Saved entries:
********************
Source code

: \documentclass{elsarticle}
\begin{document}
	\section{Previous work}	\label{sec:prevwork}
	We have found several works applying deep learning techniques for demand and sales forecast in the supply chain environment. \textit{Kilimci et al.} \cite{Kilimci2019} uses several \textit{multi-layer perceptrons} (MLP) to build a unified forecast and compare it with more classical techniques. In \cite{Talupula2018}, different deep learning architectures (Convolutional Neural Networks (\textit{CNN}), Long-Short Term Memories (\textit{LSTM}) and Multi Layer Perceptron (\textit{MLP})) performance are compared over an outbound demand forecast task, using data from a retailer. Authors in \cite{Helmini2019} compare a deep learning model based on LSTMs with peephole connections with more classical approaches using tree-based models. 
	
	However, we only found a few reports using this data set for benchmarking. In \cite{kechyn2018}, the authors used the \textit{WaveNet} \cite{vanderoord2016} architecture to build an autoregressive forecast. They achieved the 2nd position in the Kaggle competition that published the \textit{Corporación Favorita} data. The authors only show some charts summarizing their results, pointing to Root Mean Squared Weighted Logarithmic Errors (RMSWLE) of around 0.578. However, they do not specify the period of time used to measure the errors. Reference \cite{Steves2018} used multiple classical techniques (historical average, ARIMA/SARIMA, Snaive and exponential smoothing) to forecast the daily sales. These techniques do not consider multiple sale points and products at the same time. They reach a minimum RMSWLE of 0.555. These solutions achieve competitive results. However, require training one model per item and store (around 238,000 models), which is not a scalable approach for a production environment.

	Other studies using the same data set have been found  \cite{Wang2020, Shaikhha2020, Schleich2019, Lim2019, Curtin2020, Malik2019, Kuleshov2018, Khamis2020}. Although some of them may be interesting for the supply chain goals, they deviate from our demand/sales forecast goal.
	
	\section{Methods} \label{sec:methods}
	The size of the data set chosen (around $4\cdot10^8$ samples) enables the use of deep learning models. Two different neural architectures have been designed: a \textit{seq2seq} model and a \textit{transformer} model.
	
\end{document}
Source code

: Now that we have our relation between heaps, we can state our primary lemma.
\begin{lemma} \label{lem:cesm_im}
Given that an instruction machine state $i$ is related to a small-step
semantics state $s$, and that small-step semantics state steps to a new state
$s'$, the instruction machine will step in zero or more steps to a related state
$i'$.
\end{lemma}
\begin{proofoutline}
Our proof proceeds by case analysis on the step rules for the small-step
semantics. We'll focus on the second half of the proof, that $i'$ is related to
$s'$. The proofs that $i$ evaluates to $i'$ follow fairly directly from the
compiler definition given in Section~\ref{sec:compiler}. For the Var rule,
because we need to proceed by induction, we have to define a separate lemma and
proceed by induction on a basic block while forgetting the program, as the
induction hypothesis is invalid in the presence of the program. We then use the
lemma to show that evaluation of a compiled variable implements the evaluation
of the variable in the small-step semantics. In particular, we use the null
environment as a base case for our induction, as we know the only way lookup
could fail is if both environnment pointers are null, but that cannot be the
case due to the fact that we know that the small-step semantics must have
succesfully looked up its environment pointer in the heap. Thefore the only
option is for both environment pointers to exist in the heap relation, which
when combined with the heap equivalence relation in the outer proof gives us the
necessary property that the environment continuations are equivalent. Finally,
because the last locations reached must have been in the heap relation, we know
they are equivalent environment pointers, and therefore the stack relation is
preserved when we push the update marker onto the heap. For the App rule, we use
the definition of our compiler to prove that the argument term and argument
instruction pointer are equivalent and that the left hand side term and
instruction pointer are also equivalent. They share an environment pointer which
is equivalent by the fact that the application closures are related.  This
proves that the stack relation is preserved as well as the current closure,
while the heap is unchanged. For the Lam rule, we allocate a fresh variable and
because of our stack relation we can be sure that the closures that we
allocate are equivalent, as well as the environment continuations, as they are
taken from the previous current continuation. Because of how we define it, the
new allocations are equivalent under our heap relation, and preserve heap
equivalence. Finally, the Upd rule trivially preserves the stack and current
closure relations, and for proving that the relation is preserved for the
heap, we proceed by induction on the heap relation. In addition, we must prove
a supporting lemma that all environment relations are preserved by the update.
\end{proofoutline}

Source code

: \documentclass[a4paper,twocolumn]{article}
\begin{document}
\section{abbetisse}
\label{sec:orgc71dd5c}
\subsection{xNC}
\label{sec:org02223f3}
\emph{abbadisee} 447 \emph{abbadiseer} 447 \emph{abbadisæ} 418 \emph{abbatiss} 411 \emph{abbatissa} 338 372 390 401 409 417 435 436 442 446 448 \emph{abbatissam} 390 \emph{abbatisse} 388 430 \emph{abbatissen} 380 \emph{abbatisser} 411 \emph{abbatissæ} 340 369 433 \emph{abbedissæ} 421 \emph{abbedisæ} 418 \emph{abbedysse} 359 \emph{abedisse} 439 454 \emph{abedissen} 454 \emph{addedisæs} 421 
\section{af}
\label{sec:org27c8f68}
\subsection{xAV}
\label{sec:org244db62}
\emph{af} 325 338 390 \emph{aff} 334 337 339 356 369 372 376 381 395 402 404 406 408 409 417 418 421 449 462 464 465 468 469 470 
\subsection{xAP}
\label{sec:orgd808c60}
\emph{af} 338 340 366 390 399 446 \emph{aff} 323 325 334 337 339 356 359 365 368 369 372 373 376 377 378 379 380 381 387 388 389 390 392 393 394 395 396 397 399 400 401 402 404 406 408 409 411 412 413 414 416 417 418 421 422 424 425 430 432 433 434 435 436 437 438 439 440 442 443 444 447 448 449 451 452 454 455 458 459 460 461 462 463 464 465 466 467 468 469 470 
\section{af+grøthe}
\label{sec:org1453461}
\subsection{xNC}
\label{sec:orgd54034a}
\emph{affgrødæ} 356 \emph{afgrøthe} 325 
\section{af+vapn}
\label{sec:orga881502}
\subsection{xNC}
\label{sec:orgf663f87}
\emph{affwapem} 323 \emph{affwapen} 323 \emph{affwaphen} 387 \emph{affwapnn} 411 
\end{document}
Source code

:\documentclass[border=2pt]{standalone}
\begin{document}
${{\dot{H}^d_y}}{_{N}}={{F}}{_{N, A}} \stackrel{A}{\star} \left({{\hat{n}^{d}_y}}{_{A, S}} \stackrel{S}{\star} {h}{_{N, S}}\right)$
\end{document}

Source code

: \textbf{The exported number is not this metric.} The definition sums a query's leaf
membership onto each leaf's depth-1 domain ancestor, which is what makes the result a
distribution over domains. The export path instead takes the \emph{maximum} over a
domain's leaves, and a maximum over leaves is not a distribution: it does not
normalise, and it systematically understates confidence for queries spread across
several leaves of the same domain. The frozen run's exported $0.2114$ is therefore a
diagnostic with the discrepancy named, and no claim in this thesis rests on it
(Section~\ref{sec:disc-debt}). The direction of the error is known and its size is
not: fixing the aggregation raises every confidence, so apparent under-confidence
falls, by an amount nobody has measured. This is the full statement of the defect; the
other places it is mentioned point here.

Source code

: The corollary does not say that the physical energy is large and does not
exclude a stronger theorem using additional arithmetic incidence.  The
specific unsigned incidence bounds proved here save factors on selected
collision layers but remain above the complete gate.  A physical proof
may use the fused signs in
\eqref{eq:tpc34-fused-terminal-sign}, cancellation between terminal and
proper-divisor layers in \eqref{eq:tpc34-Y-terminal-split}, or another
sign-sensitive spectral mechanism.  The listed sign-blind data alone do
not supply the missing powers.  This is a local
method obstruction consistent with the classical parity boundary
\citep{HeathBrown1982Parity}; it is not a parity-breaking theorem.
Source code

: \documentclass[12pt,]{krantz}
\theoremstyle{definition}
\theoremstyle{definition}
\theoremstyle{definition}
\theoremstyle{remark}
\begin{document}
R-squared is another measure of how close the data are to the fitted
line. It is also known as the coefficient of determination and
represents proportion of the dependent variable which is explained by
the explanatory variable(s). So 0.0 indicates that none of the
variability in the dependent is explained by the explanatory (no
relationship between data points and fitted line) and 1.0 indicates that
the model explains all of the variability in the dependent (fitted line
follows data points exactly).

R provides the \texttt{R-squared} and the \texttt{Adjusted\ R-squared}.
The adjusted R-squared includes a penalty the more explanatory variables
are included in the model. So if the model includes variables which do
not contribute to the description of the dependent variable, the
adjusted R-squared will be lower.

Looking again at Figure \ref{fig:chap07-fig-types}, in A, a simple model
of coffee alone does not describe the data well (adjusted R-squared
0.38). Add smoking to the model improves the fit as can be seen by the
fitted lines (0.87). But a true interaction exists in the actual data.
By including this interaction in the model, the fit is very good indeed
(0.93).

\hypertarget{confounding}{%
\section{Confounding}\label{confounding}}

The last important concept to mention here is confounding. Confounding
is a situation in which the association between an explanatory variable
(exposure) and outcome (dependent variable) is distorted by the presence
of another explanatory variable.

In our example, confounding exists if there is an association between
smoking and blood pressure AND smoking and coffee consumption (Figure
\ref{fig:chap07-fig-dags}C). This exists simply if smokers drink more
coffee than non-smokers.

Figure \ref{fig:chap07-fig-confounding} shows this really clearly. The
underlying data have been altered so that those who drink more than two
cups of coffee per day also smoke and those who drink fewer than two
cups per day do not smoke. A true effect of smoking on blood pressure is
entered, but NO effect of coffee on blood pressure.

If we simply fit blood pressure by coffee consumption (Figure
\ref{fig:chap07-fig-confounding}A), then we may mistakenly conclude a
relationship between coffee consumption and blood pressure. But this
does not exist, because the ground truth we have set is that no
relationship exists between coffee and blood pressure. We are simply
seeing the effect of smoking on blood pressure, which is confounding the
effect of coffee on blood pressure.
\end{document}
********************
**WHAT TO DO:** Give back, word for word, only the lines above from the line holding "cups of coffee" to the line holding "If we simply", both included.

**WRITTEN SOLUTION:**
cups of coffee per day also smoke and those who drink fewer than two
cups per day do not smoke. A true effect of smoking on blood pressure is
entered, but NO effect of coffee on blood pressure.

If we simply fit blood pressure by coffee consumption (Figure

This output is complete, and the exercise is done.